Pubdate: 09-Jul-2005

Edition: First

Section: Spectrum


Page: 27

Wordcount: 1208

I am, you are, we are … mediocre



Great buildings don’t just happen, writes ELIZABETH FARRELLY, and Australia seems to go out of its way to prevent them.

A recent study in the Harvard Design Magazine describes the Sydney Opera House as a “tragedy in world architecture” compared, for example, with the “triumph” of Frank Gehry’s Guggenheim at Bilbao. Not only did Sydney cop a 1400 per cent cost blow-out and a building unsuited to opera, we also contrived, through government and cultural incompetence, to “destroy the career of its architect, Joern Utzon and [so] … rob the world of the oeuvre of an undisputed master”. The London Review of Books takes similar delight in describing the part played by the characteristic venality, corruption and philistinism of “King George’s gulag” in turning Utzon’s fabled interiors into “a mess of tacky ideas reminiscent of a bingo hall in, say, Middlesbrough”. All this is reasonably familiar in spirit, of course, being only a slight advance on our own standard view of the Opera House fiasco as an exercise in advanced knee-jerk poppy-cutting.

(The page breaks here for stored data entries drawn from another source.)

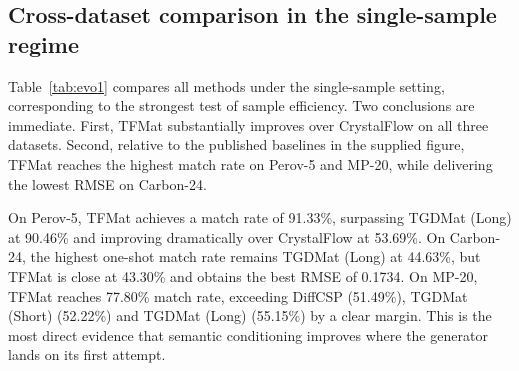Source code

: \documentclass[fleqn,10pt]{wlscirep}
\begin{document}
\subsection*{Cross-dataset comparison in the single-sample regime}
Table~\ref{tab:evo1} compares all methods under the single-sample setting, corresponding to the strongest test of sample efficiency. Two conclusions are immediate. First, TFMat substantially improves over CrystalFlow on all three datasets. Second, relative to the published baselines in the supplied figure, TFMat reaches the highest match rate on Perov-5 and MP-20, while delivering the lowest RMSE on Carbon-24.

On Perov-5, TFMat achieves a match rate of 91.33\%, surpassing TGDMat (Long) at 90.46\% and improving dramatically over CrystalFlow at 53.69\%. On Carbon-24, the highest one-shot match rate remains TGDMat (Long) at 44.63\%, but TFMat is close at 43.30\% and obtains the best RMSE of 0.1734. On MP-20, TFMat reaches 77.80\% match rate, exceeding DiffCSP (51.49\%), TGDMat (Short) (52.22\%) and TGDMat (Long) (55.15\%) by a clear margin. This is the most direct evidence that semantic conditioning improves where the generator lands on its first attempt.

\begin{table}[ht]
\centering
\caption{\textbf{Single-sample comparison across Perov-5, Carbon-24 and MP-20 (best in bold; second-best underlined).} Values for P-cG-SchNet, CDVAE, DiffCSP and TGDMat are extracted from the supplied benchmark figure. Values for CrystalFlow and TFMat are taken from the provided one-sample evaluation summary. Bold and underlining indicate the best and second-best results in each column, respectively.}
\label{tab:evo1}
\small
\setlength{\tabcolsep}{4pt}
\end{table}
\end{document}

But what we’re all missing is this: poppy-cutting is way too negative an approach. People need to understand that our devotion, in Sydney, to fully fledged cultural mediocrity is far more heartfelt, more positive and more altruistic than that. It’s deep – and, for that matter, broad.

Deeper still, of course, is the ironic contrast between the mediocrity of our institutional culture and the outright exuberance of the place to which we apply it. And sure, we have our energetic cultural moments. On the whole, though, they’re the passing, ephemeral bits, like beach culture, Mardi Gras or fringe cabaret. It’s almost as though the enduring rocks of culture – the institutions, the places, the professions – intimidate us as much as the continent itself, so we confine our play to their edges. And the mediocrity persists. You can see it in our universities, rapidly morphing from temples of higher learning into profit centres. You can see it in our suburbs, selflessly determined to prioritise today’s air-con over tomorrow’s breathing. You can see it in the way we struggle to cocoon our lives so that risk and (God forbid) death barely rate cognisance. And you can see it in our arts, fearlessly fostering political correctness in all its dreary forms. Let’s not undersell ourselves here. Mediocrity is what we do best. It’s how we know we’re Australian.

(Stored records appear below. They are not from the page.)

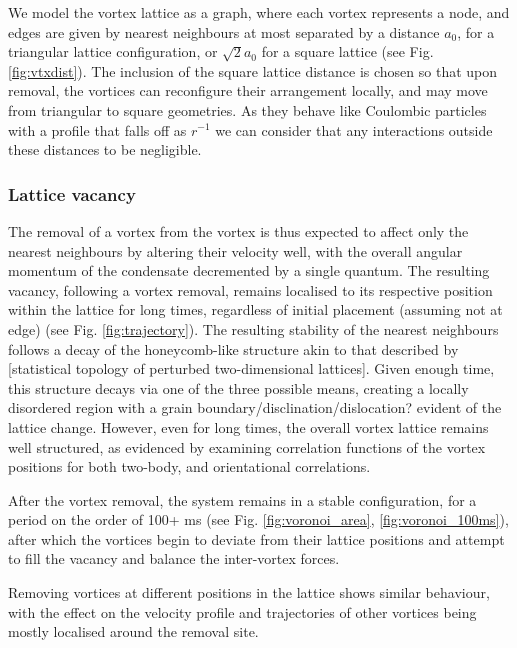 We model the vortex lattice as a graph, where each vortex represents a node, and edges are given by nearest neighbours at most separated by
a distance $a_0$, for a triangular lattice configuration, or $\sqrt{2}a_0$ for a square lattice (see Fig. \ref{fig:vtxdist}). The inclusion
of the square lattice distance is chosen so that upon removal, the vortices can reconfigure their arrangement locally, and may move from
triangular to square geometries. As they behave like Coulombic particles with a profile that falls off as $r^{-1}$ we can consider that any
interactions outside these distances to be negligible.

\subsubsection{Lattice vacancy}
The removal of a vortex from the vortex is thus expected to affect only the nearest neighbours by altering their velocity well, with the
overall angular momentum of the condensate decremented by a single quantum. The resulting vacancy, following a vortex removal, remains
localised to its respective position within the lattice for long times, regardless of initial placement (assuming not at edge)
(see Fig. \ref{fig:trajectory}). The
resulting stability of the nearest neighbours follows a decay of the honeycomb-like structure akin to that described by [statistical
topology of perturbed two-dimensional lattices]. Given enough time, this structure decays via one of the three possible means, creating a
locally disordered region with a grain boundary/disclination/dislocation? evident of the lattice change. However, even for long times, the
overall vortex lattice remains well structured, as evidenced by examining correlation functions of the vortex positions for both two-body,
and orientational correlations.


\iffalse

\fi

After the vortex removal, the system remains in a stable configuration, for a period on the order of 100+ ms (see Fig. \ref{fig:voronoi_area},
\ref{fig:voronoi_100ms}), after which the vortices begin to deviate from their lattice positions and attempt to fill the vacancy and balance
the inter-vortex forces.
\iffalse
\begin{figure}[tb]
	\texttt{[image: imgs/Disloc\_-1\_centre\_avgarea]}
	\caption{Voronoi cell average area after removing vortex at condensate centre. }
	\label{fig:voronoi_area}
\end{figure}
\fi
Removing vortices at different positions in the lattice shows similar behaviour, with the effect on the velocity profile and trajectories of
other vortices being mostly localised around the removal site.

And now, at East Darling Harbour, is our chance to show the world we can still do it; still take a site to rival any in the world, and turn it into a shining exemplar of the bog-ordinary. In less than a month from now you’ll be able to judge for yourself, when the entries from the 140-odd registrants will be exhibited. So far, about 30 per cent are from overseas. Will they achieve the levels of mediocrity we expect?

The Harvard Design Magazine piece was written by Danish academic Professor Bent Flyvbjerg (no, really). He’s a bit of a Utzon-head himself, needless to say; lives in Utzon’s childhood home town of Aalborg, beside the Utzon Centre and a stone’s throw from several of the few Utzon buildings that exist. His question was this: why did the Opera House leave Utzon so diminished – reclusive, bitter, chronically under-employed – while Bilbao simply puffed Gehry from star into megastar?

Flyvbjerg’s answer is complex, though perhaps not quite as complex as the reality. It includes politics, of course, money and the mediocrity thing. Also, premier J.J.Cahill’s knowing underestimation of the cost at $7 million (it would escalate to $102 million) in order to get the project up in the first place; his determination to start on site, well before it was prudent, to render the deed irreversible; the 1960 Opera House Act that required him to beg parliamentary approval for every 10 per cent increase, despite the lottery funding; the imminent election; Cahill’s successor Robert Askin’s philistine determination to play politician, not patron; public works minister Davis Hughes’s primitive antipathy to Utzon from the outset.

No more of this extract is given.